### THE DATA
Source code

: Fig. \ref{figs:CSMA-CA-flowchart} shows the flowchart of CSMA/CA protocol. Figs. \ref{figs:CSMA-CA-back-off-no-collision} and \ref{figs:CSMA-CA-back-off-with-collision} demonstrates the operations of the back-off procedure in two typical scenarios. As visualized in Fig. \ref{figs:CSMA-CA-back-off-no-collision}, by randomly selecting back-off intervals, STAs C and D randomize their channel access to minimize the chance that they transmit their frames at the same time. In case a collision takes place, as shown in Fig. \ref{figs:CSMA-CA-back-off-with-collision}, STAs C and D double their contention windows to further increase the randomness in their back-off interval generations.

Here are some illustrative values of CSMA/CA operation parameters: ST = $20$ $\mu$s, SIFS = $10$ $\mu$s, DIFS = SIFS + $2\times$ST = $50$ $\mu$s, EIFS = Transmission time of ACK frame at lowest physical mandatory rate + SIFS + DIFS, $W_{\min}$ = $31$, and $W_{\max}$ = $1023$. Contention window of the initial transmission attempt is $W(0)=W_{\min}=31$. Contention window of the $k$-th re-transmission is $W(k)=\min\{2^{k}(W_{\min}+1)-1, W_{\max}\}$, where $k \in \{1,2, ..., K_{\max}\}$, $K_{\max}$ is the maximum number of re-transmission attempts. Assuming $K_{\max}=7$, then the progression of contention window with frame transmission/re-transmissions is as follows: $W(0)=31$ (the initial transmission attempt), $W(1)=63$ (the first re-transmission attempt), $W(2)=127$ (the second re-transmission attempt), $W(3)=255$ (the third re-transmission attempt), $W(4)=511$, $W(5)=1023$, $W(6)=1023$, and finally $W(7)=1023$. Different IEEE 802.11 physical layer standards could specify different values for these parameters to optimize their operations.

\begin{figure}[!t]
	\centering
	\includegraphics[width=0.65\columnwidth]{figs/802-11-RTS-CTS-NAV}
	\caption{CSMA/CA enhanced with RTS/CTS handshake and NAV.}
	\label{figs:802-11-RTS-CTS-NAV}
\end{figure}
######
EXERCISE REQUIREMENTS — Return the listing in full, exactly.

RESULT OF THIS EXERCISE —
Source code

: Fig. \ref{figs:CSMA-CA-flowchart} shows the flowchart of CSMA/CA protocol. Figs. \ref{figs:CSMA-CA-back-off-no-collision} and \ref{figs:CSMA-CA-back-off-with-collision} demonstrates the operations of the back-off procedure in two typical scenarios. As visualized in Fig. \ref{figs:CSMA-CA-back-off-no-collision}, by randomly selecting back-off intervals, STAs C and D randomize their channel access to minimize the chance that they transmit their frames at the same time. In case a collision takes place, as shown in Fig. \ref{figs:CSMA-CA-back-off-with-collision}, STAs C and D double their contention windows to further increase the randomness in their back-off interval generations.

Here are some illustrative values of CSMA/CA operation parameters: ST = $20$ $\mu$s, SIFS = $10$ $\mu$s, DIFS = SIFS + $2\times$ST = $50$ $\mu$s, EIFS = Transmission time of ACK frame at lowest physical mandatory rate + SIFS + DIFS, $W_{\min}$ = $31$, and $W_{\max}$ = $1023$. Contention window of the initial transmission attempt is $W(0)=W_{\min}=31$. Contention window of the $k$-th re-transmission is $W(k)=\min\{2^{k}(W_{\min}+1)-1, W_{\max}\}$, where $k \in \{1,2, ..., K_{\max}\}$, $K_{\max}$ is the maximum number of re-transmission attempts. Assuming $K_{\max}=7$, then the progression of contention window with frame transmission/re-transmissions is as follows: $W(0)=31$ (the initial transmission attempt), $W(1)=63$ (the first re-transmission attempt), $W(2)=127$ (the second re-transmission attempt), $W(3)=255$ (the third re-transmission attempt), $W(4)=511$, $W(5)=1023$, $W(6)=1023$, and finally $W(7)=1023$. Different IEEE 802.11 physical layer standards could specify different values for these parameters to optimize their operations.

\begin{figure}[!t]
	\centering
	\includegraphics[width=0.65\columnwidth]{figs/802-11-RTS-CTS-NAV}
	\caption{CSMA/CA enhanced with RTS/CTS handshake and NAV.}
	\label{figs:802-11-RTS-CTS-NAV}
\end{figure}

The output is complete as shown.